El 29 de marzo de 2009 llega a Tenerife una
patera con seis decenas de personas; entre ellas,
un negro albino que pide asilo político. La razón:
en su país los negros albinos son perseguidos,
asesinados, despellejados y descuartizados para
vender sus miembros, piel y sangre como amuletos. Cada negro albino cotiza veinticinco mil
euros. El caso está documentado y pertenece a lo
que, con estupor y estremecimientos, llamamos
“realidad”. Blanco con sangre negra, del mexicano
Alejandro Román Bahena, Premio Casa de las
Américas 2014 en el género teatro, toma el hecho
y lo devuelve, en una notable obra coral, al territorio al que sus imágenes pertenecen: el oscuro
mar de las pesadillas.
Moszi, frente al agente de la oficina del Centro
para Refugiados de Tenerife, narrará la masacre
producida en su aldea, su huida y el terrible
viaje que lo llevó, contra toda esperanza, a esta
última oportunidad de supervivencia. Su posibilidad de sobrevida depende de que se lo considere un “refugiado”, alguien cuya vida peligra por
persecuciones políticas, étnicas o religiosas si es
deportado.
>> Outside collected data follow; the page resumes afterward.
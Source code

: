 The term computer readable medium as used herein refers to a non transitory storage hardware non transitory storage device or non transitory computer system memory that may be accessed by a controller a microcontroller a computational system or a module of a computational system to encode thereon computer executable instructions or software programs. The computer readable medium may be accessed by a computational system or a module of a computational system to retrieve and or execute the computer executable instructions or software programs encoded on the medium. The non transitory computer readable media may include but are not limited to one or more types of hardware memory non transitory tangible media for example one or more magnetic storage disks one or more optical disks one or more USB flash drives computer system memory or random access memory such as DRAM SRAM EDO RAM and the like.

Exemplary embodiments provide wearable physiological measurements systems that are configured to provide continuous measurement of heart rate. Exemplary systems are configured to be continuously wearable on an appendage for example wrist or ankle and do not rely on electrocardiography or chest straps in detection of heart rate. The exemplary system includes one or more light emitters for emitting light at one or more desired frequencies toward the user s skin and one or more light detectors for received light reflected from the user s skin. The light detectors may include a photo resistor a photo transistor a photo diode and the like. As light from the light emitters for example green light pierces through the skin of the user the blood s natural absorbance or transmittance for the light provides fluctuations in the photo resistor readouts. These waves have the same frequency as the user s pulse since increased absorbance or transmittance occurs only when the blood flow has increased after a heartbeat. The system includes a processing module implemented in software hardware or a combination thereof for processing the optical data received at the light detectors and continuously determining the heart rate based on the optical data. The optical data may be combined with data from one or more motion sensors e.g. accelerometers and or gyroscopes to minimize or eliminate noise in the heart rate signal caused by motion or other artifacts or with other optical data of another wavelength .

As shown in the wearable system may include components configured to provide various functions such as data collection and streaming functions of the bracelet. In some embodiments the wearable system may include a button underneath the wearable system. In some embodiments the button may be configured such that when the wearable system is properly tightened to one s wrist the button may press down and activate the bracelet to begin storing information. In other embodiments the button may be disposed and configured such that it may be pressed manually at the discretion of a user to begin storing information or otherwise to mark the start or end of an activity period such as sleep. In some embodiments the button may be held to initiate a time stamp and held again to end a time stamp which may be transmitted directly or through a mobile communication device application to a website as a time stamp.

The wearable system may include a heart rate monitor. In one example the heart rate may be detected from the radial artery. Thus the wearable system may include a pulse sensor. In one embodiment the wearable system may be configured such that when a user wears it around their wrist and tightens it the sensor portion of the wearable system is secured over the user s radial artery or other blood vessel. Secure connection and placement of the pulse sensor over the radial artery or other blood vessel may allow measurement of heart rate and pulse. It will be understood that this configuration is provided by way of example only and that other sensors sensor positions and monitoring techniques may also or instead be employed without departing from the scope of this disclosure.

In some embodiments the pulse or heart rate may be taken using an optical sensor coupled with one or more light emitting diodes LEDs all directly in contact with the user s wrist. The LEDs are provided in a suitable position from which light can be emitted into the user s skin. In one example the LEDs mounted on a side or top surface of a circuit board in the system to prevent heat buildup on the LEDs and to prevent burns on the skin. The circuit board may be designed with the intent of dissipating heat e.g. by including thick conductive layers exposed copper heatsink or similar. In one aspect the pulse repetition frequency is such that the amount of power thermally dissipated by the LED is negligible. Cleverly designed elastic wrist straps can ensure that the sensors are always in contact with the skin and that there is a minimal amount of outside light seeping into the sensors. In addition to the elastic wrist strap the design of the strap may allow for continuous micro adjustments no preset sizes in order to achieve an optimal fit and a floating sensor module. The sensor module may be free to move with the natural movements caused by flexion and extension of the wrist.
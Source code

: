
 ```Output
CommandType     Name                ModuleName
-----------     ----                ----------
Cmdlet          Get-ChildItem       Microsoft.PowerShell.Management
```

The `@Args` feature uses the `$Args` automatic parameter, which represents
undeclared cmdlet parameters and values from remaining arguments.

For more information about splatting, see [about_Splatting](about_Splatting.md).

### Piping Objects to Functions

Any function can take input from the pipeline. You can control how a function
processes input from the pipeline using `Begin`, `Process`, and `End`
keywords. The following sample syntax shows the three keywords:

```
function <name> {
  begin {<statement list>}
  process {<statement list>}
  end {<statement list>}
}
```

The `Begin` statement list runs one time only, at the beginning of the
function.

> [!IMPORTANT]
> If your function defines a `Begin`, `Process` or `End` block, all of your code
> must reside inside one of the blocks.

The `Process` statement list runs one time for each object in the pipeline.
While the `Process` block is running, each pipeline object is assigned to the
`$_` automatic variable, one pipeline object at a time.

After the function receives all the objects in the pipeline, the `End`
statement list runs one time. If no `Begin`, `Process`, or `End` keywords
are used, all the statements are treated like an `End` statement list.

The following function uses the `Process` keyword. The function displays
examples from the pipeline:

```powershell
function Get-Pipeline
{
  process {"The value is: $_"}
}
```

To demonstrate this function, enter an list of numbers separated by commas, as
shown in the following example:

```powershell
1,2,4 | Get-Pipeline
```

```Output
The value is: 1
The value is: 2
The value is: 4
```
Por eso su vida depende, en última
instancia, del impacto del relato que está por llevar a cabo: de su credibilidad y de su horror.
Esta situación básica determina las condiciones de teatralidad sobre las cuales se montan los
discursos de Blanco con sangre negra: un hombre, para salvar su vida, debe narrar su pavorosa
experiencia de modo tal que despierte el horror y
la piedad en su audiencia. Sostenida por esa premisa, la ejecución teatral del relato se desentiende
desde el principio de cualquier pretendida “representación” escénica de lo ominoso, del espanto y
la esperanza, para hacerse palabra, coro e imagen
evocada. El aquí y ahora de la pieza es la frontera,
es Tenerife, el punto de inflexión entre la pesadilla y la vigilia: de un lado, la muerte; del otro, la
última posibilidad de la vida.
El relato de Moszi es el cruel compendio de uno
de los peores horrores que un inconsciente colectivo y arquetípico puede concebir, pero puesto en
palabra testimonial y, por lo tanto, en condición
de posibilidad: ser perseguido por monstruos
en forma humana, es decir, por otros hombres, y
ser descuartizado.
La palabra asume el centro de la escena; la técnica teatral, no obstante, no es la del monólogo.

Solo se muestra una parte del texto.